DATA FOR THE TASK below:

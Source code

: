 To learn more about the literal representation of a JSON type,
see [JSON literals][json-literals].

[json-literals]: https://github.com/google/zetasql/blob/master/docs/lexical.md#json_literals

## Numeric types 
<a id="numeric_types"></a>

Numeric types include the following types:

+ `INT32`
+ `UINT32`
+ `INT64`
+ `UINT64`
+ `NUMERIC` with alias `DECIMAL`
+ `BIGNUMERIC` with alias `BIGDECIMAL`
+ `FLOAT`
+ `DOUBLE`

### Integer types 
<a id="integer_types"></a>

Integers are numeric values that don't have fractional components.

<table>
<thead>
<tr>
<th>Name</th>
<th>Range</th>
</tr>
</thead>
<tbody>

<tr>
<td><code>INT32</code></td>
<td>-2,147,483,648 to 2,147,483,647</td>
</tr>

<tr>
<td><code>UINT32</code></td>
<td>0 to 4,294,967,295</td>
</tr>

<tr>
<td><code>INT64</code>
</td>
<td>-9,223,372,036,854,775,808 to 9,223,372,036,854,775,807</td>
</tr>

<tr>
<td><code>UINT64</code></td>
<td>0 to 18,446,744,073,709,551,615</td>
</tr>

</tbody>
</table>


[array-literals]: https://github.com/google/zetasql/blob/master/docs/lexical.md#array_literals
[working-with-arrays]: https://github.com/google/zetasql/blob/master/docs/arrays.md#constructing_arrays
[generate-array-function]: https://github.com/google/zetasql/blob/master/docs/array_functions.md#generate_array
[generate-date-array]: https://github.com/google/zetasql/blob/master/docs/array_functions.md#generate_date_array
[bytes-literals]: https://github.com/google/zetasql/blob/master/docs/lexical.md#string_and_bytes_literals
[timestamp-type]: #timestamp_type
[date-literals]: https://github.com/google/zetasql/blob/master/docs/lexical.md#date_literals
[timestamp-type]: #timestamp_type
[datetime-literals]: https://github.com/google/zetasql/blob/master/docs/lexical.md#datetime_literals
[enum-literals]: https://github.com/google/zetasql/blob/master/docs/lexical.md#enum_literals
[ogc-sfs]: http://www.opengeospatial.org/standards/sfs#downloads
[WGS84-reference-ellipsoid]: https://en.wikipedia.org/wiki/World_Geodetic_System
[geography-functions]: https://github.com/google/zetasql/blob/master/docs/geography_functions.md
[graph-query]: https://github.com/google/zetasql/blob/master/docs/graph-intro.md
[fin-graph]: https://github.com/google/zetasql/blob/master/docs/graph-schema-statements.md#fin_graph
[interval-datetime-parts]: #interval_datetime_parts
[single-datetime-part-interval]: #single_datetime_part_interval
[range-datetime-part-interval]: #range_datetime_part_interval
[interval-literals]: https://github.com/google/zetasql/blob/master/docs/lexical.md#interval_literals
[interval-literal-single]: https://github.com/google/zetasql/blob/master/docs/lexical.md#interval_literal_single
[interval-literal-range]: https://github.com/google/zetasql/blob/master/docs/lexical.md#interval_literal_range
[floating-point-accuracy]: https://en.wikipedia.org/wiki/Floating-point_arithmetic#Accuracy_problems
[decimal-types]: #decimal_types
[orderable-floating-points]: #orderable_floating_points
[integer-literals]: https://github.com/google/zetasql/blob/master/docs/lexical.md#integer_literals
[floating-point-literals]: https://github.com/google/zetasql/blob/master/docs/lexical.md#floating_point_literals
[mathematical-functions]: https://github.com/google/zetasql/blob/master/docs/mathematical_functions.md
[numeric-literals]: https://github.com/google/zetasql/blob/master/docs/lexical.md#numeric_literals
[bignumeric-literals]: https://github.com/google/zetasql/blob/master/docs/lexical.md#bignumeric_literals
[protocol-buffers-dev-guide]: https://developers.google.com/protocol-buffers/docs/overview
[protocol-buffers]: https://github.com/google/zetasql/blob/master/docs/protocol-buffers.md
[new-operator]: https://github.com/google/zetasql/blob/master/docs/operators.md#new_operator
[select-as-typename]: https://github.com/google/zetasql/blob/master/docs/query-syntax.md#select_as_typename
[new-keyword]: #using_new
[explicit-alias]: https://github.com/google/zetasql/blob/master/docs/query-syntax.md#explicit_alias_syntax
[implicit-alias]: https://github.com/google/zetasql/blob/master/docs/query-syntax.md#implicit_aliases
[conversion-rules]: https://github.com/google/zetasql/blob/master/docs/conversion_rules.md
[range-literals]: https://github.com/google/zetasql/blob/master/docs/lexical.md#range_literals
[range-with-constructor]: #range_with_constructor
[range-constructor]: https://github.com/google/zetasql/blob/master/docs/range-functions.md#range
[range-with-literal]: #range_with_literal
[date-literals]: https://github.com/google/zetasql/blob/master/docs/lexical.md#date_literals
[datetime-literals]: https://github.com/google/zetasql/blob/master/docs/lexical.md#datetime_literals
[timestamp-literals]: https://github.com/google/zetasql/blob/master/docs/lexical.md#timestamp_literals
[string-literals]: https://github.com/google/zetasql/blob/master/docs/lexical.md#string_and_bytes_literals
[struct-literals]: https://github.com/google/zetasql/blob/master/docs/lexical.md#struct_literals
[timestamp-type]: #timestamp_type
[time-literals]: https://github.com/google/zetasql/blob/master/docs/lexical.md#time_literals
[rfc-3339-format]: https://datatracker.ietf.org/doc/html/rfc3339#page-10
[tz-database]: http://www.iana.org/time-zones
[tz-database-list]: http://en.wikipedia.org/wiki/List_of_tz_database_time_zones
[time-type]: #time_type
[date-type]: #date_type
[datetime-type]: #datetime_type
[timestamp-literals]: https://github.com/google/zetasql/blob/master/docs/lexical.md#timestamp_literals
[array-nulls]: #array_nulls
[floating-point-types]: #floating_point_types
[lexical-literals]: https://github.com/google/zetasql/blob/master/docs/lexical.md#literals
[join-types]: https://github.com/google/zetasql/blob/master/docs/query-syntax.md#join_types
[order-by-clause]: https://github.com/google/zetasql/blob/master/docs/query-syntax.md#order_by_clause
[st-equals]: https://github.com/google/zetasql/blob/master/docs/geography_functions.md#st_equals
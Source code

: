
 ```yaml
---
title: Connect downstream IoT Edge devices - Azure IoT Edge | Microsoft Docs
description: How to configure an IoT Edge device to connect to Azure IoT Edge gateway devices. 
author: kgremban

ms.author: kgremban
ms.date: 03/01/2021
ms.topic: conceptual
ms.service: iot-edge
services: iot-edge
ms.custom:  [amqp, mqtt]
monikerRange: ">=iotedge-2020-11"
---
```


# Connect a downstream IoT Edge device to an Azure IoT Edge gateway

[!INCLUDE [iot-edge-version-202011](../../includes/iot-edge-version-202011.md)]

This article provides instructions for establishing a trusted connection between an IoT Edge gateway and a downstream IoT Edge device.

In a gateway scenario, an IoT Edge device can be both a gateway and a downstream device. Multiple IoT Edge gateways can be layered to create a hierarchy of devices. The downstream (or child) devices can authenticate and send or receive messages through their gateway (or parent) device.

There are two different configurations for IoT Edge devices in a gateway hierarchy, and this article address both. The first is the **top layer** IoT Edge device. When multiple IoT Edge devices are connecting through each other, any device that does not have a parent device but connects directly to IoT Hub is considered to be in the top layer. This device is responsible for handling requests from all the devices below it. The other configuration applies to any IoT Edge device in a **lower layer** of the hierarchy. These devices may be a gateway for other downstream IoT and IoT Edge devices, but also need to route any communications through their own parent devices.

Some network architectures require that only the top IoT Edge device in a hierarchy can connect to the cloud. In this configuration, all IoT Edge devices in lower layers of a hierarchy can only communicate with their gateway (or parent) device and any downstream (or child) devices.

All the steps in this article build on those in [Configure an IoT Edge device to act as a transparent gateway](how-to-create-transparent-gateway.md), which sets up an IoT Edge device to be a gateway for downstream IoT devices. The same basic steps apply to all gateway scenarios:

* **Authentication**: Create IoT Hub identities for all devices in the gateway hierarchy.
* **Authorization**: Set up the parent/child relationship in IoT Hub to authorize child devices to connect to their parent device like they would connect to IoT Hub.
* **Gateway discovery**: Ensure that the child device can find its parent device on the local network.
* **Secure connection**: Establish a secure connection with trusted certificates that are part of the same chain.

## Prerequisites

End of DATA FOR THE TASK.

**AIM OF THE EXERCISE:**
Show every line above in which the word "Azure" appears.

**ANSWER SECTION:**
title: Connect downstream IoT Edge devices - Azure IoT Edge | Microsoft Docs
description: How to configure an IoT Edge device to connect to Azure IoT Edge gateway devices. 
# Connect a downstream IoT Edge device to an Azure IoT Edge gateway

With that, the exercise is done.